Questa non è una recensione, perché non ho le competenze per scrivere una recensione. Sono solo uno che guarda i film e ho buttato giù qualche riga sull’ultimo di Fabio Mollo, Il padre d’Italia.

  • È possibile scrivere un film in cui il personaggio dell’omosessuale non sia legato ai consueti stereotipi?
  • È possibile scrivere un film dove il personaggio gay non abbia come sola funzione quella di essere gay?
  • È possibile scrivere un film che ha per protagonista un omosessuale il cui obiettivo narrativo non ruoti intorno all’accettare il proprio essere gay ma che vada oltre questo punto?

Sono tre domande diverse. Il padre d’Italia prova a rispondere sì a tutte e tre queste domande.

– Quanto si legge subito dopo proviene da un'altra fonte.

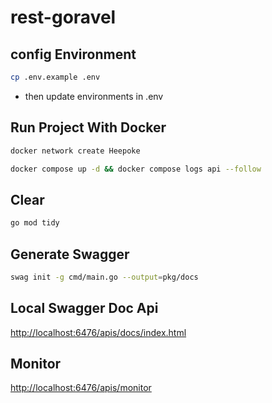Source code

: # rest-goravel

## config Environment

```bash
cp .env.example .env
```

- then update environments in .env

## Run Project With Docker

```bash
docker network create Heepoke
```

```bash
docker compose up -d && docker compose logs api --follow
```

## Clear

```bash
go mod tidy
```

## Generate Swagger

```bash
swag init -g cmd/main.go --output=pkg/docs
```

## Local Swagger Doc Api

<http://localhost:6476/apis/docs/index.html>

## Monitor

<http://localhost:6476/apis/monitor>
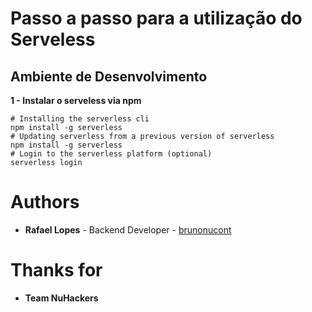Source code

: # Passo a passo para a utilização do Serveless

## Ambiente de Desenvolvimento

**1 - Instalar o serveless via npm**

```
# Installing the serverless cli
npm install -g serverless
# Updating serverless from a previous version of serverless
npm install -g serverless
# Login to the serverless platform (optional)
serverless login
```

# Authors

-   **Rafael Lopes** \- Backend Developer \- [brunonucont](https://github.com/brunonucont)

# Thanks for

-   **Team NuHackers**
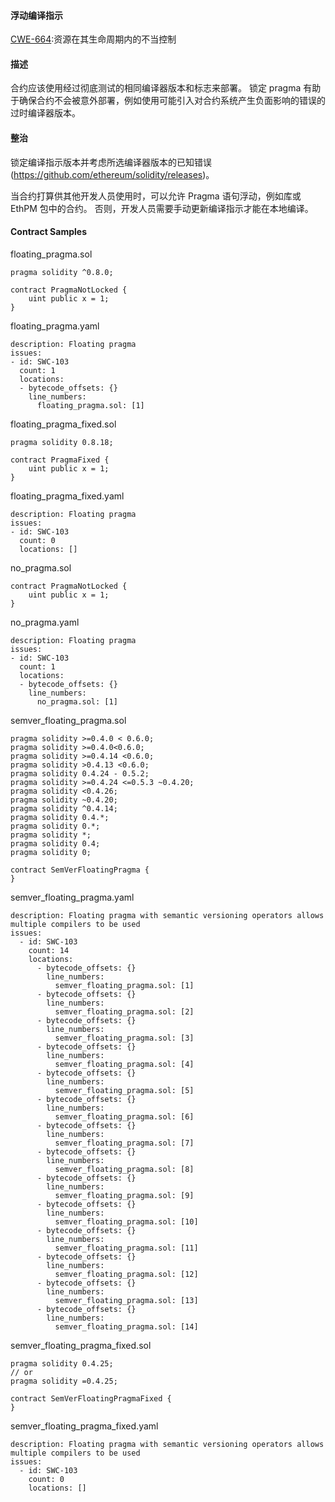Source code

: #### 浮动编译指示
[CWE-664](https://cwe.mitre.org/data/definitions/664.html):资源在其生命周期内的不当控制

#### 描述
合约应该使用经过彻底测试的相同编译器版本和标志来部署。 锁定 pragma 有助于确保合约不会被意外部署，例如使用可能引入对合约系统产生负面影响的错误的过时编译器版本。

#### 整治
锁定编译指示版本并考虑所选编译器版本的已知错误 (https://github.com/ethereum/solidity/releases)。

当合约打算供其他开发人员使用时，可以允许 Pragma 语句浮动，例如库或 EthPM 包中的合约。 否则，开发人员需要手动更新编译指示才能在本地编译。

#### Contract Samples
floating_pragma.sol

```
pragma solidity ^0.8.0;

contract PragmaNotLocked {
    uint public x = 1;
}
```
floating_pragma.yaml

```
description: Floating pragma
issues:
- id: SWC-103
  count: 1
  locations:
  - bytecode_offsets: {}
    line_numbers:
      floating_pragma.sol: [1]
```
floating_pragma_fixed.sol

```
pragma solidity 0.8.18;

contract PragmaFixed {
    uint public x = 1;
}
```
floating_pragma_fixed.yaml

```
description: Floating pragma
issues:
- id: SWC-103
  count: 0
  locations: []
```
no_pragma.sol

```
contract PragmaNotLocked {
    uint public x = 1;
}
```
no_pragma.yaml

```
description: Floating pragma
issues:
- id: SWC-103
  count: 1
  locations:
  - bytecode_offsets: {}
    line_numbers:
      no_pragma.sol: [1]
```
semver_floating_pragma.sol

```
pragma solidity >=0.4.0 < 0.6.0;
pragma solidity >=0.4.0<0.6.0;
pragma solidity >=0.4.14 <0.6.0;
pragma solidity >0.4.13 <0.6.0;
pragma solidity 0.4.24 - 0.5.2;
pragma solidity >=0.4.24 <=0.5.3 ~0.4.20;
pragma solidity <0.4.26;
pragma solidity ~0.4.20;
pragma solidity ^0.4.14;
pragma solidity 0.4.*;
pragma solidity 0.*;
pragma solidity *;
pragma solidity 0.4;
pragma solidity 0;

contract SemVerFloatingPragma {
}
```
semver_floating_pragma.yaml

```
description: Floating pragma with semantic versioning operators allows multiple compilers to be used
issues:
  - id: SWC-103
    count: 14
    locations:
      - bytecode_offsets: {}
        line_numbers:
          semver_floating_pragma.sol: [1]
      - bytecode_offsets: {}
        line_numbers:
          semver_floating_pragma.sol: [2]
      - bytecode_offsets: {}
        line_numbers:
          semver_floating_pragma.sol: [3]
      - bytecode_offsets: {}
        line_numbers:
          semver_floating_pragma.sol: [4]
      - bytecode_offsets: {}
        line_numbers:
          semver_floating_pragma.sol: [5]
      - bytecode_offsets: {}
        line_numbers:
          semver_floating_pragma.sol: [6]
      - bytecode_offsets: {}
        line_numbers:
          semver_floating_pragma.sol: [7]
      - bytecode_offsets: {}
        line_numbers:
          semver_floating_pragma.sol: [8]
      - bytecode_offsets: {}
        line_numbers:
          semver_floating_pragma.sol: [9]
      - bytecode_offsets: {}
        line_numbers:
          semver_floating_pragma.sol: [10]
      - bytecode_offsets: {}
        line_numbers:
          semver_floating_pragma.sol: [11]
      - bytecode_offsets: {}
        line_numbers:
          semver_floating_pragma.sol: [12]
      - bytecode_offsets: {}
        line_numbers:
          semver_floating_pragma.sol: [13]
      - bytecode_offsets: {}
        line_numbers:
          semver_floating_pragma.sol: [14]
```
semver_floating_pragma_fixed.sol

```
pragma solidity 0.4.25;
// or
pragma solidity =0.4.25;

contract SemVerFloatingPragmaFixed {
}
```
semver_floating_pragma_fixed.yaml

```
description: Floating pragma with semantic versioning operators allows multiple compilers to be used
issues:
  - id: SWC-103
    count: 0
    locations: []
```
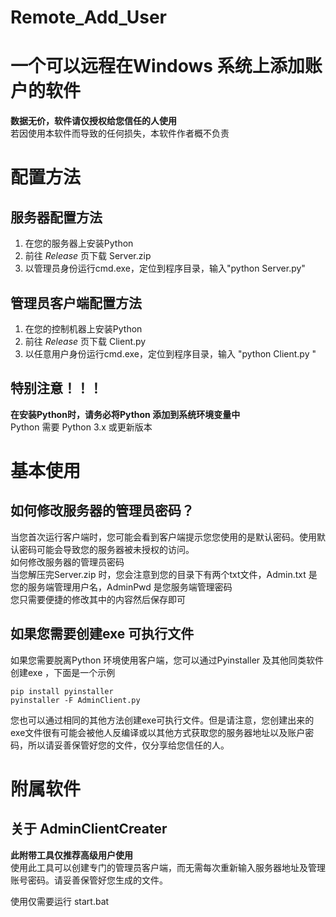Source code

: # Remote_Add_User   
# 一个可以远程在Windows 系统上添加账户的软件   

**数据无价，软件请仅授权给您信任的人使用**    
若因使用本软件而导致的任何损失，本软件作者概不负责   
  

# 配置方法

## 服务器配置方法   
1. 在您的服务器上安装Python 
2. 前往 *Release* 页下载 Server.zip 
3. 以管理员身份运行cmd.exe，定位到程序目录，输入"python Server.py" 

## 管理员客户端配置方法
1. 在您的控制机器上安装Python 
2. 前往 *Release* 页下载 Client.py 
3. 以任意用户身份运行cmd.exe，定位到程序目录，输入 "python Client.py "

## 特别注意！！！
**在安装Python时，请务必将Python 添加到系统环境变量中**   
Python 需要 Python 3.x 或更新版本  



# 基本使用

## 如何修改服务器的管理员密码？

当您首次运行客户端时，您可能会看到客户端提示您您使用的是默认密码。使用默认密码可能会导致您的服务器被未授权的访问。  
如何修改服务器的管理员密码  
当您解压完Server.zip 时，您会注意到您的目录下有两个txt文件，Admin.txt 是您的服务端管理用户名，AdminPwd 是您服务端管理密码  
您只需要便捷的修改其中的内容然后保存即可   

## 如果您需要创建exe 可执行文件
如果您需要脱离Python 环境使用客户端，您可以通过Pyinstaller 及其他同类软件创建exe ，下面是一个示例

```
pip install pyinstaller
pyinstaller -F AdminClient.py
```

您也可以通过相同的其他方法创建exe可执行文件。但是请注意，您创建出来的exe文件很有可能会被他人反编译或以其他方式获取您的服务器地址以及账户密码，所以请妥善保管好您的文件，仅分享给您信任的人。


# 附属软件

## 关于 AdminClientCreater
**此附带工具仅推荐高级用户使用**   
使用此工具可以创建专门的管理员客户端，而无需每次重新输入服务器地址及管理账号密码。请妥善保管好您生成的文件。   

使用仅需要运行 start.bat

In un Paese dove i film con personaggi gay rientrano in un caso nella categoria di stereotipizzanti, producendo mostri-macchiette che mostrano un aspetto dell’essere gay ormai poco interessante, o nell’altro caso nel grande cesto delle pellicole da festival LGBT, immensa fucina di drammi tutti uguali, Il padre d’Italia ci regala un po’ di respiro, un po’ di profondità e anche un po’ di estetica, che male non fa.

Luca Marinelli, che in Lo chiamavano Jeeg Robot interpretava un antagonista queercodificato con tratti effemminati, come se il personaggio del cattivo fosse più interessante se avente tendenze omosessuali, in questo film va paradossalmente nel senso opposto, disegnando una persona a tutto tondo.

Mi piace quando chi scrive personaggi di genere sa come scriverli.